I drank too much. My snot smells like vodka when I blow my nose.
....ANDDD I just became confused during sexting and sent my mother a text describing a "porno-worthy cum shot."
I'm watching Terminator eating a jar of marshmallow fluff. Trust me, you are not fat.
One of my students just told me turtles are lazy and need to get a job. Fuck yes, my job here is done.
we smoked out of your homemade aunt jamima bong
If I die, I leave all my liquor in my apartment to you. Be a drunk bitch at my funeral. I wouldn't want it any other way.
Dude, she gave me a handski that literally felt like she was starting a lawn mower...
I said geronimo as I came I'm not sure if he appreciated the doctor who reference or was just confused
I woke up at like 4 am with an old Korean woman cuddling me.

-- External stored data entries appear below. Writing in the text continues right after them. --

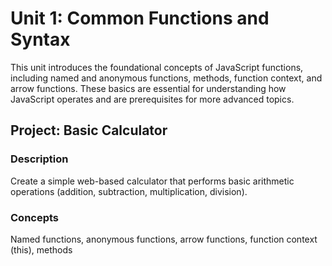 # Unit 1: Common Functions and Syntax

This unit introduces the foundational concepts of JavaScript functions, including named and anonymous functions, methods, function context, and arrow functions. These basics are essential for understanding how JavaScript operates and are prerequisites for more advanced topics.

## Project: Basic Calculator

### Description

Create a simple web-based calculator that performs basic arithmetic operations (addition, subtraction, multiplication, division).

### Concepts

Named functions, anonymous functions, arrow functions, function context (this), methods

I assure you she was not there when I went to sleep.
well I've taken an Uber to my weed dealers twice in the past 2 weeks so it's going well since I sold my car
You thought her boot was a stray dog in your house..
Today has been hell. Also I saw a dead man's penis. It's safe to say I will be getting very drunk tonight.
I might be a bit longer... I found a hot guy at the grocery store, so I'm following him and buying stuff that he's buying
when i woke up with rugburns on the tops of my feet, knees, and chin i was a little confused. and then i remembered i had sex with him in his friends walk in closet.
So I ended the trip with two cold sores, poison ivy on my leg and vagina, and no alcohol or weed. WORST. 4TH. OF. JULY. EVER.